_HOW TO COMPLETE THIS TASK_
For the entries below, report every line that includes the word "Senigallia".

··· DATA FOR REVIEW

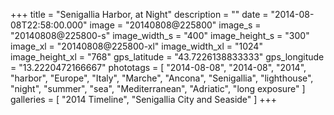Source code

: +++
title = "Senigallia Harbor, at Night"
description = ""
date = "2014-08-08T22:58:00.000"
image = "20140808@225800"
image_s = "20140808@225800-s"
image_width_s = "400"
image_height_s = "300"
image_xl = "20140808@225800-xl"
image_width_xl = "1024"
image_height_xl = "768"
gps_latitude = "43.7226138833333"
gps_longitude = "13.2220472166667"
phototags = [ "2014-08-08", "2014-08", "2014", "harbor", "Europe", "Italy", "Marche", "Ancona", "Senigallia", "lighthouse", "night", "summer", "sea", "Mediterranean", "Adriatic", "long exposure" ]
galleries = [ "2014 Timeline", "Senigallia City and Seaside" ]
+++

······

_EXPECTED OUTPUT_
title = "Senigallia Harbor, at Night"
phototags = [ "2014-08-08", "2014-08", "2014", "harbor", "Europe", "Italy", "Marche", "Ancona", "Senigallia", "lighthouse", "night", "summer", "sea", "Mediterranean", "Adriatic", "long exposure" ]
galleries = [ "2014 Timeline", "Senigallia City and Seaside" ]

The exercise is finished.